Imagine a big theme park. At the front gate you show your ID once. In return you get a wristband that says “this person is allowed in today.”

Now you want to ride the rollercoaster. You don't show your ID again. You show your wristband to a little booth, and the booth gives you a single-ride token for that one ride. You hand the token to the ride operator and hop on.

The ride operator never sees your ID. They just trust the token, because only the park can make real tokens. And every token expires quickly, so a dropped one is useless minutes later.

That's Kerberos

You prove who you are once to a trusted gatekeeper, get a wristband (a ticket-granting ticket), and then collect short-lived tokens (service tickets) for each thing you want to use — all without ever sending your password to the rides themselves.

  1. 1
    Show your ID at the gate
    Prove who you are to the KDC once and get a wristband (the TGT).
  2. 2
    Swap the wristband for a ride token
    Ask the KDC for a ticket to one specific service.
  3. 3
    Hand the token to the ride
    The service trusts the ticket — no password, no call back to the gate.
Kerberos in three moves: authenticate once, get a per-service ticket, use it.
Level 2·What it is and who's involved

Beginner

Kerberos is a network authentication protocol. Its job is to let a client prove its identity to a service over an untrusted network — without sending the password across the wire. It was created at MIT in the 1980s (named after the three-headed dog guarding the underworld) and is the default authentication mechanism in Active Directory, so almost every Windows domain on earth runs it.

It works using tickets and symmetric (shared-key) cryptography, coordinated by a trusted third party that both sides already trust.

Why does it exist?

Three reasons: (1) never transmit the password — only proofs derived from it; (2) single sign-on — log in once, reach many services; (3) mutual authentication — the client can verify the service is genuine too, not just the other way round.

There are three parties in every Kerberos conversation:

PartyRole
ClientThe user or machine that wants access (e.g. alice on her laptop).
KDC (Key Distribution Center)The trusted gatekeeper.
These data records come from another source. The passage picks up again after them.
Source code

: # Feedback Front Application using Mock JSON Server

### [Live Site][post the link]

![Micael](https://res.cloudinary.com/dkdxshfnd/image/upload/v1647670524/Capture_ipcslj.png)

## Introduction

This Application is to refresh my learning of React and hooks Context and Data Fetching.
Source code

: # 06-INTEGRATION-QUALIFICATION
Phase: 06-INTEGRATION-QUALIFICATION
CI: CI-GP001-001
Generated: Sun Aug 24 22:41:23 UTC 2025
In Active Directory, every Domain Controller is a KDC. It has two sub-services: the AS and the TGS.
ServiceThe thing being accessed: a file share, web app, database, etc. Identified by a Service Principal Name (SPN) like HTTP/web01.

The KDC has two halves:

  • AS — Authentication Service: checks who you are and issues your wristband, the TGT.
  • TGS — Ticket-Granting Service: takes your TGT and issues service tickets for specific services.
  1. 1
    Authenticate to the KDC (AS)
    Client proves its identity and receives a Ticket-Granting Ticket (TGT) plus a session key.
  2. 2
    Request a service ticket (TGS)
    Client presents the TGT and asks for a ticket to a specific SPN.
  3. 3
    Present the ticket to the service
    The service validates the ticket on its own — it never has to phone the KDC.
The high-level flow. Authenticate to the KDC once, then collect a ticket per service.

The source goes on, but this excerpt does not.